Potentiating Effect of Beauvericin on Colistin, a Last Resort Antibiotic in Multidrug-Resistant Pseudomonas aeruginosa Strains

Background: The global emergence of antibiotic resistance highlights the urgent need for novel therapeutic strategies, including adjuvants and potentiating compounds, against multidrug-resistant bacteria. Pseudomonas aeruginosa is classified by the World Health Organization (WHO) as a critical priority pathogen due to its high resistance potential and its ability to cause severe nosocomial infections.
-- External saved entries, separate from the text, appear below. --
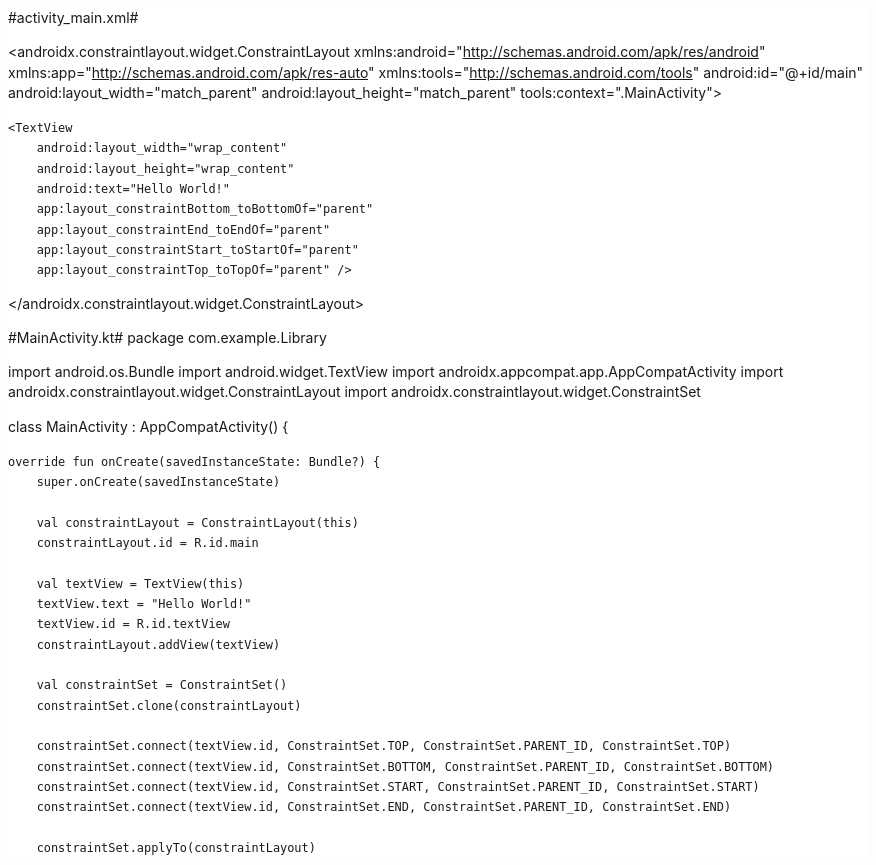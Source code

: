 #activity_main.xml#
<?xml version="1.0" encoding="utf-8"?>
<androidx.constraintlayout.widget.ConstraintLayout xmlns:android="http://schemas.android.com/apk/res/android"
    xmlns:app="http://schemas.android.com/apk/res-auto"
    xmlns:tools="http://schemas.android.com/tools"
    android:id="@+id/main"
    android:layout_width="match_parent"
    android:layout_height="match_parent"
    tools:context=".MainActivity">

    <TextView
        android:layout_width="wrap_content"
        android:layout_height="wrap_content"
        android:text="Hello World!"
        app:layout_constraintBottom_toBottomOf="parent"
        app:layout_constraintEnd_toEndOf="parent"
        app:layout_constraintStart_toStartOf="parent"
        app:layout_constraintTop_toTopOf="parent" />

</androidx.constraintlayout.widget.ConstraintLayout>

#MainActivity.kt#
package com.example.Library

import android.os.Bundle
import android.widget.TextView
import androidx.appcompat.app.AppCompatActivity
import androidx.constraintlayout.widget.ConstraintLayout
import androidx.constraintlayout.widget.ConstraintSet

class MainActivity : AppCompatActivity() {

    override fun onCreate(savedInstanceState: Bundle?) {
        super.onCreate(savedInstanceState)

        val constraintLayout = ConstraintLayout(this)
        constraintLayout.id = R.id.main

        val textView = TextView(this)
        textView.text = "Hello World!"
        textView.id = R.id.textView
        constraintLayout.addView(textView)

        val constraintSet = ConstraintSet()
        constraintSet.clone(constraintLayout)

        constraintSet.connect(textView.id, ConstraintSet.TOP, ConstraintSet.PARENT_ID, ConstraintSet.TOP)
        constraintSet.connect(textView.id, ConstraintSet.BOTTOM, ConstraintSet.PARENT_ID, ConstraintSet.BOTTOM)
        constraintSet.connect(textView.id, ConstraintSet.START, ConstraintSet.PARENT_ID, ConstraintSet.START)
        constraintSet.connect(textView.id, ConstraintSet.END, ConstraintSet.PARENT_ID, ConstraintSet.END)

        constraintSet.applyTo(constraintLayout)
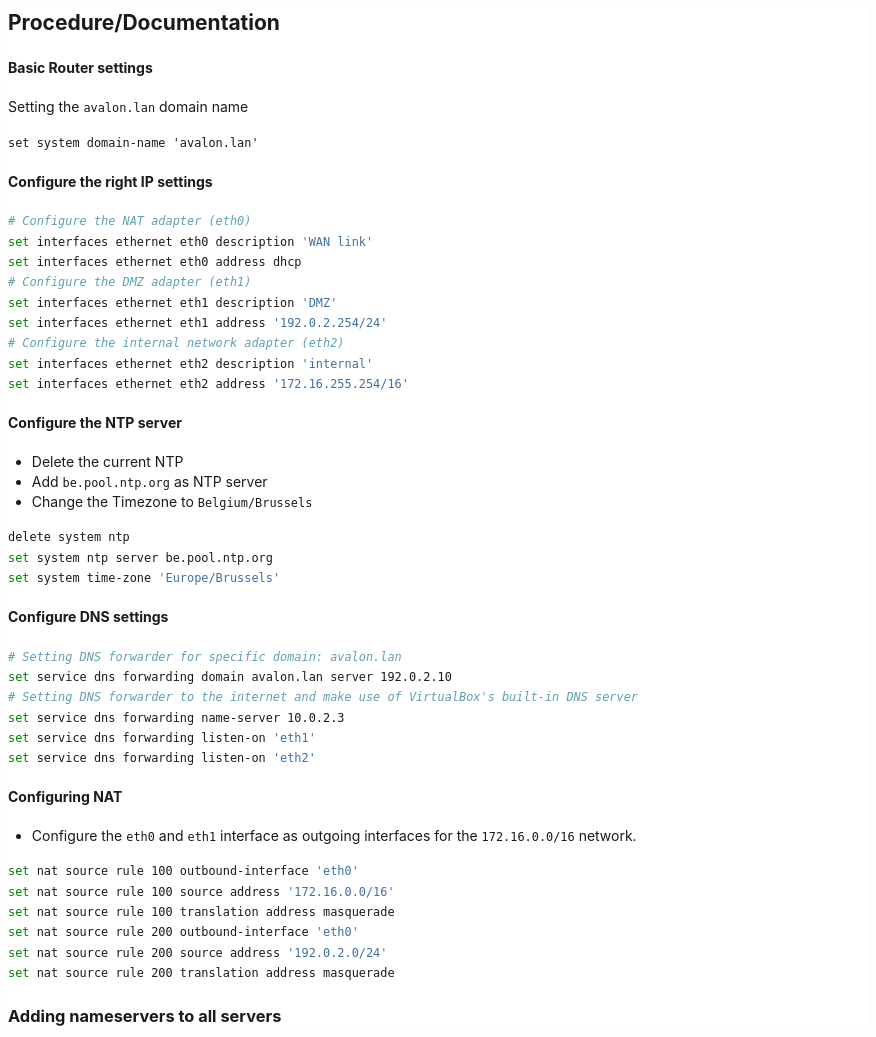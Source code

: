 
## Procedure/Documentation
#### Basic Router settings
Setting the `avalon.lan` domain name
```
set system domain-name 'avalon.lan'
```

#### Configure the right IP settings
```bash
# Configure the NAT adapter (eth0)
set interfaces ethernet eth0 description 'WAN link'
set interfaces ethernet eth0 address dhcp
# Configure the DMZ adapter (eth1)
set interfaces ethernet eth1 description 'DMZ'
set interfaces ethernet eth1 address '192.0.2.254/24'
# Configure the internal network adapter (eth2)
set interfaces ethernet eth2 description 'internal'
set interfaces ethernet eth2 address '172.16.255.254/16'
```

#### Configure the NTP server
- Delete the current NTP
- Add `be.pool.ntp.org` as NTP server
- Change the Timezone to `Belgium/Brussels`
```bash
delete system ntp
set system ntp server be.pool.ntp.org
set system time-zone 'Europe/Brussels'
```

#### Configure DNS settings
```bash
# Setting DNS forwarder for specific domain: avalon.lan
set service dns forwarding domain avalon.lan server 192.0.2.10
# Setting DNS forwarder to the internet and make use of VirtualBox's built-in DNS server
set service dns forwarding name-server 10.0.2.3
set service dns forwarding listen-on 'eth1'
set service dns forwarding listen-on 'eth2'
```

#### Configuring NAT
- Configure the `eth0` and `eth1` interface as outgoing interfaces for the `172.16.0.0/16` network.
```bash
set nat source rule 100 outbound-interface 'eth0'
set nat source rule 100 source address '172.16.0.0/16'
set nat source rule 100 translation address masquerade
set nat source rule 200 outbound-interface 'eth0'
set nat source rule 200 source address '192.0.2.0/24'
set nat source rule 200 translation address masquerade
```

### Adding nameservers to all servers
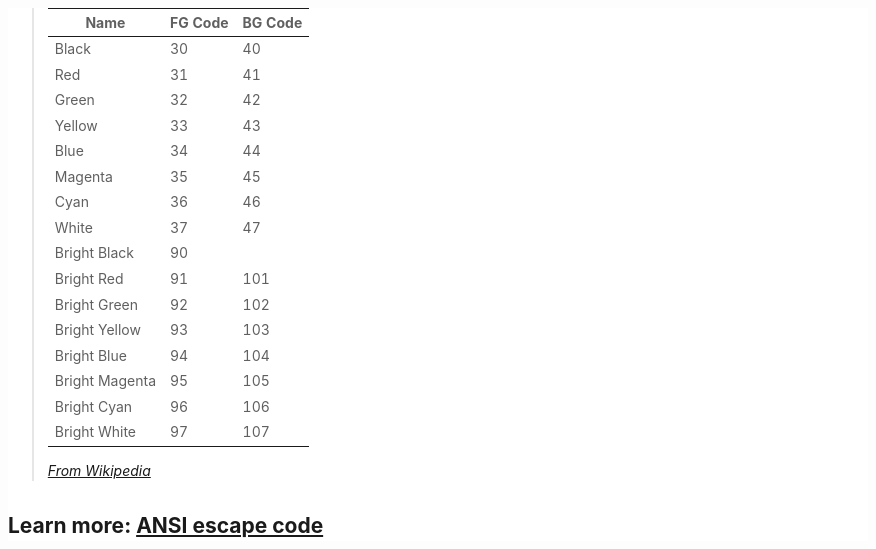 >
> | Name           | FG Code | BG Code |
> |----------------|---------|---------|
> | Black          | 30      | 40      |
> | Red            | 31      | 41      |
> | Green          | 32      | 42      |
> | Yellow         | 33      | 43      |
> | Blue           | 34      | 44      |
> | Magenta        | 35      | 45      |
> | Cyan           | 36      | 46      |
> | White          | 37      | 47      |
> | Bright Black   | 90      |         |
> | Bright Red     | 91      | 101     |
> | Bright Green   | 92      | 102     |
> | Bright Yellow  | 93      | 103     |
> | Bright Blue    | 94      | 104     |
> | Bright Magenta | 95      | 105     |
> | Bright Cyan    | 96      | 106     |
> | Bright White   | 97      | 107     |
>
> [_From Wikipedia_](https://en.wikipedia.org/wiki/ANSI_escape_code)

## Learn more: [ANSI escape code](https://en.wikipedia.org/wiki/ANSI_escape_code)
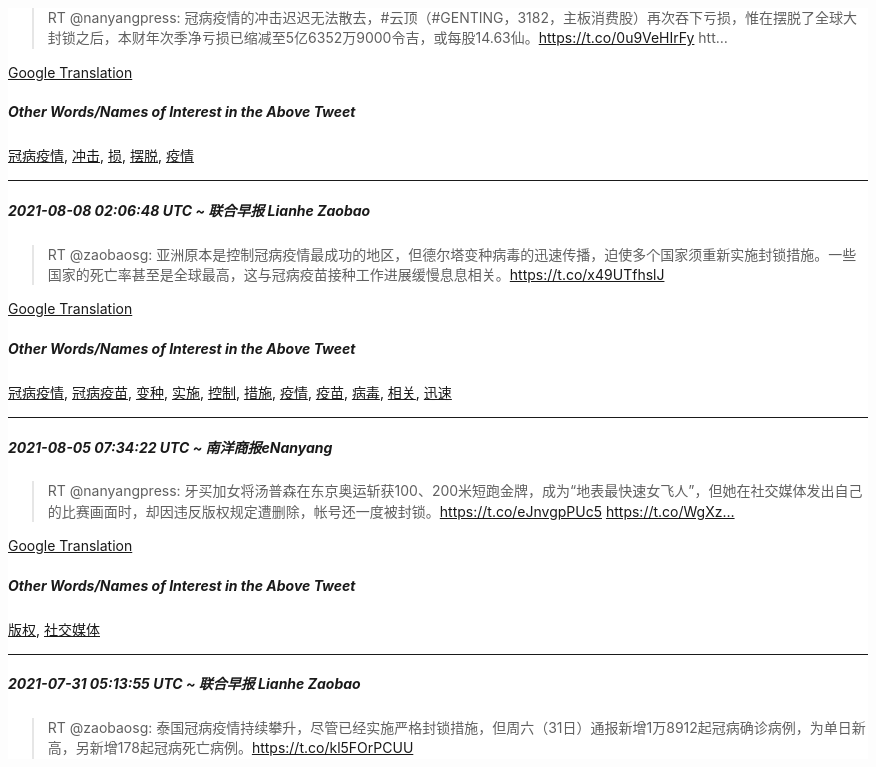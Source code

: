 > RT @nanyangpress: 冠病疫情的冲击迟迟无法散去，#云顶（#GENTING，3182，主板消费股）再次吞下亏损，惟在摆脱了全球大封锁之后，本财年次季净亏损已缩减至5亿6352万9000令吉，或每股14.63仙。https://t.co/0u9VeHIrFy htt…

[Google Translation](https://translate.google.com/?hi=en&tab=TT&sl=zh-CN&tl=en&op=translate&text=RT+%40nanyangpress%3A+%E5%86%A0%E7%97%85%E7%96%AB%E6%83%85%E7%9A%84%E5%86%B2%E5%87%BB%E8%BF%9F%E8%BF%9F%E6%97%A0%E6%B3%95%E6%95%A3%E5%8E%BB%EF%BC%8C%23%E4%BA%91%E9%A1%B6%EF%BC%88%23GENTING%EF%BC%8C3182%EF%BC%8C%E4%B8%BB%E6%9D%BF%E6%B6%88%E8%B4%B9%E8%82%A1%EF%BC%89%E5%86%8D%E6%AC%A1%E5%90%9E%E4%B8%8B%E4%BA%8F%E6%8D%9F%EF%BC%8C%E6%83%9F%E5%9C%A8%E6%91%86%E8%84%B1%E4%BA%86%E5%85%A8%E7%90%83%E5%A4%A7%E5%B0%81%E9%94%81%E4%B9%8B%E5%90%8E%EF%BC%8C%E6%9C%AC%E8%B4%A2%E5%B9%B4%E6%AC%A1%E5%AD%A3%E5%87%80%E4%BA%8F%E6%8D%9F%E5%B7%B2%E7%BC%A9%E5%87%8F%E8%87%B35%E4%BA%BF6352%E4%B8%879000%E4%BB%A4%E5%90%89%EF%BC%8C%E6%88%96%E6%AF%8F%E8%82%A114.63%E4%BB%99%E3%80%82https%3A%2F%2Ft.co%2F0u9VeHIrFy+htt%E2%80%A6)
##### Other Words/Names of Interest in the Above Tweet
[冠病疫情](冠病疫情.md), [冲击](冲击.md), [损](损.md), [摆脱](摆脱.md), [疫情](疫情.md)
___
##### 2021-08-08 02:06:48 UTC ~ 联合早报 Lianhe Zaobao
> RT @zaobaosg: 亚洲原本是控制冠病疫情最成功的地区，但德尔塔变种病毒的迅速传播，迫使多个国家须重新实施封锁措施。一些国家的死亡率甚至是全球最高，这与冠病疫苗接种工作进展缓慢息息相关。https://t.co/x49UTfhslJ

[Google Translation](https://translate.google.com/?hi=en&tab=TT&sl=zh-CN&tl=en&op=translate&text=RT+%40zaobaosg%3A+%E4%BA%9A%E6%B4%B2%E5%8E%9F%E6%9C%AC%E6%98%AF%E6%8E%A7%E5%88%B6%E5%86%A0%E7%97%85%E7%96%AB%E6%83%85%E6%9C%80%E6%88%90%E5%8A%9F%E7%9A%84%E5%9C%B0%E5%8C%BA%EF%BC%8C%E4%BD%86%E5%BE%B7%E5%B0%94%E5%A1%94%E5%8F%98%E7%A7%8D%E7%97%85%E6%AF%92%E7%9A%84%E8%BF%85%E9%80%9F%E4%BC%A0%E6%92%AD%EF%BC%8C%E8%BF%AB%E4%BD%BF%E5%A4%9A%E4%B8%AA%E5%9B%BD%E5%AE%B6%E9%A1%BB%E9%87%8D%E6%96%B0%E5%AE%9E%E6%96%BD%E5%B0%81%E9%94%81%E6%8E%AA%E6%96%BD%E3%80%82%E4%B8%80%E4%BA%9B%E5%9B%BD%E5%AE%B6%E7%9A%84%E6%AD%BB%E4%BA%A1%E7%8E%87%E7%94%9A%E8%87%B3%E6%98%AF%E5%85%A8%E7%90%83%E6%9C%80%E9%AB%98%EF%BC%8C%E8%BF%99%E4%B8%8E%E5%86%A0%E7%97%85%E7%96%AB%E8%8B%97%E6%8E%A5%E7%A7%8D%E5%B7%A5%E4%BD%9C%E8%BF%9B%E5%B1%95%E7%BC%93%E6%85%A2%E6%81%AF%E6%81%AF%E7%9B%B8%E5%85%B3%E3%80%82https%3A%2F%2Ft.co%2Fx49UTfhslJ)
##### Other Words/Names of Interest in the Above Tweet
[冠病疫情](冠病疫情.md), [冠病疫苗](冠病疫苗.md), [变种](变种.md), [实施](实施.md), [控制](控制.md), [措施](措施.md), [疫情](疫情.md), [疫苗](疫苗.md), [病毒](病毒.md), [相关](相关.md), [迅速](迅速.md)
___
##### 2021-08-05 07:34:22 UTC ~ 南洋商报eNanyang
> RT @nanyangpress: 牙买加女将汤普森在东京奥运斩获100、200米短跑金牌，成为“地表最快速女飞人”，但她在社交媒体发出自己的比赛画面时，却因违反版权规定遭删除，帐号还一度被封锁。https://t.co/eJnvgpPUc5 https://t.co/WgXz…

[Google Translation](https://translate.google.com/?hi=en&tab=TT&sl=zh-CN&tl=en&op=translate&text=RT+%40nanyangpress%3A+%E7%89%99%E4%B9%B0%E5%8A%A0%E5%A5%B3%E5%B0%86%E6%B1%A4%E6%99%AE%E6%A3%AE%E5%9C%A8%E4%B8%9C%E4%BA%AC%E5%A5%A5%E8%BF%90%E6%96%A9%E8%8E%B7100%E3%80%81200%E7%B1%B3%E7%9F%AD%E8%B7%91%E9%87%91%E7%89%8C%EF%BC%8C%E6%88%90%E4%B8%BA%E2%80%9C%E5%9C%B0%E8%A1%A8%E6%9C%80%E5%BF%AB%E9%80%9F%E5%A5%B3%E9%A3%9E%E4%BA%BA%E2%80%9D%EF%BC%8C%E4%BD%86%E5%A5%B9%E5%9C%A8%E7%A4%BE%E4%BA%A4%E5%AA%92%E4%BD%93%E5%8F%91%E5%87%BA%E8%87%AA%E5%B7%B1%E7%9A%84%E6%AF%94%E8%B5%9B%E7%94%BB%E9%9D%A2%E6%97%B6%EF%BC%8C%E5%8D%B4%E5%9B%A0%E8%BF%9D%E5%8F%8D%E7%89%88%E6%9D%83%E8%A7%84%E5%AE%9A%E9%81%AD%E5%88%A0%E9%99%A4%EF%BC%8C%E5%B8%90%E5%8F%B7%E8%BF%98%E4%B8%80%E5%BA%A6%E8%A2%AB%E5%B0%81%E9%94%81%E3%80%82https%3A%2F%2Ft.co%2FeJnvgpPUc5+https%3A%2F%2Ft.co%2FWgXz%E2%80%A6)
##### Other Words/Names of Interest in the Above Tweet
[版权](版权.md), [社交媒体](社交媒体.md)
___
##### 2021-07-31 05:13:55 UTC ~ 联合早报 Lianhe Zaobao
> RT @zaobaosg: 泰国冠病疫情持续攀升，尽管已经实施严格封锁措施，但周六（31日）通报新增1万8912起冠病确诊病例，为单日新高，另新增178起冠病死亡病例。https://t.co/kl5FOrPCUU


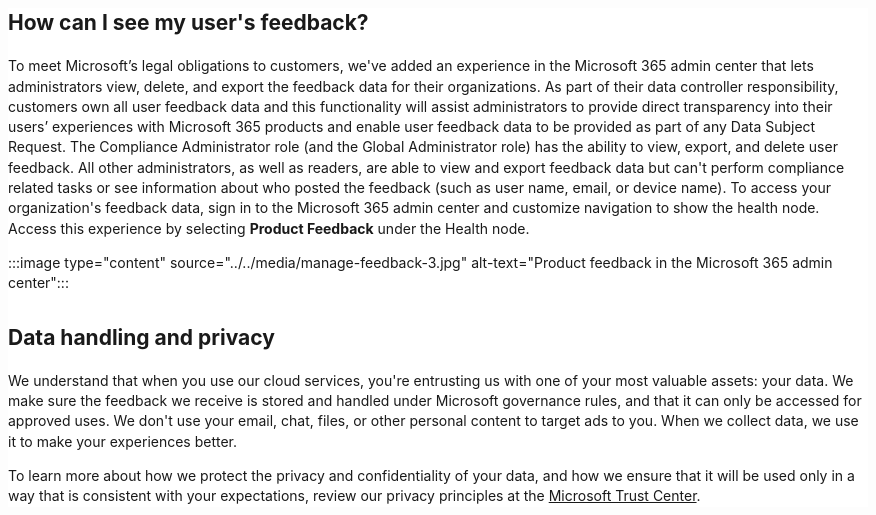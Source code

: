 ## How can I see my user's feedback?

To meet Microsoft’s legal obligations to customers, we've added an experience in the Microsoft 365 admin center that lets administrators view, delete, and export the feedback data for their organizations. As part of their data controller responsibility, customers own all user feedback data and this functionality will assist administrators to provide direct transparency into their users’ experiences with Microsoft 365 products and enable user feedback data to be provided as part of any Data Subject Request. The Compliance Administrator role (and the Global Administrator role) has the ability to view, export, and delete user feedback. All other administrators, as well as readers, are able to view and export feedback data but can't perform compliance related tasks or see information about who posted the feedback (such as user name, email, or device name). To access your organization's feedback data, sign in to the Microsoft 365 admin center and customize navigation to show the health node. Access this experience by selecting **Product Feedback** under the Health node.

:::image type="content" source="../../media/manage-feedback-3.jpg" alt-text="Product feedback in the Microsoft 365 admin center":::

## Data handling and privacy

We understand that when you use our cloud services, you're entrusting us with one of your most valuable assets: your data. We make sure the feedback we receive is stored and handled under Microsoft governance rules, and that it can only be accessed for approved uses. We don't use your email, chat, files, or other personal content to target ads to you. When we collect data, we use it to make your experiences better.

To learn more about how we protect the privacy and confidentiality of your data, and how we ensure that it will be used only in a way that is consistent with your expectations, review our privacy principles at the [Microsoft Trust Center](https://www.microsoft.com/trust-center/privacy).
Beauvericin (BEA), a frequently detected mycotoxin, has been reported to exhibit various bioactive properties, including potential antibacterial and potentiating effects. Methods: The interaction between BEA and a last-resort antibiotic, colistin (COL), was evaluated in seven multidrug-resistant P. aeruginosa isolates using a microplate-based growth assay after preliminary MIC tests. Results: BEA at non-inhibitory concentrations (2.5–10 µg/mL) significantly enhanced the antibacterial activity of COL (1 and 2 µg/mL) in six out of seven isolates, resulting in a marked reduction in residual bacterial growth. Conclusions: BEA exhibited no measurable antibacterial activity at the concentrations used in the combination experiments but acted as a strain-dependent potentiator of colistin activity against multidrug-resistant P. aeruginosa. The observed enhancement of colistin-mediated growth inhibition supports the potential of BEA as an antibiotic adjuvant at clinically relevant colistin concentrations and provides a basis for further mechanistic investigation.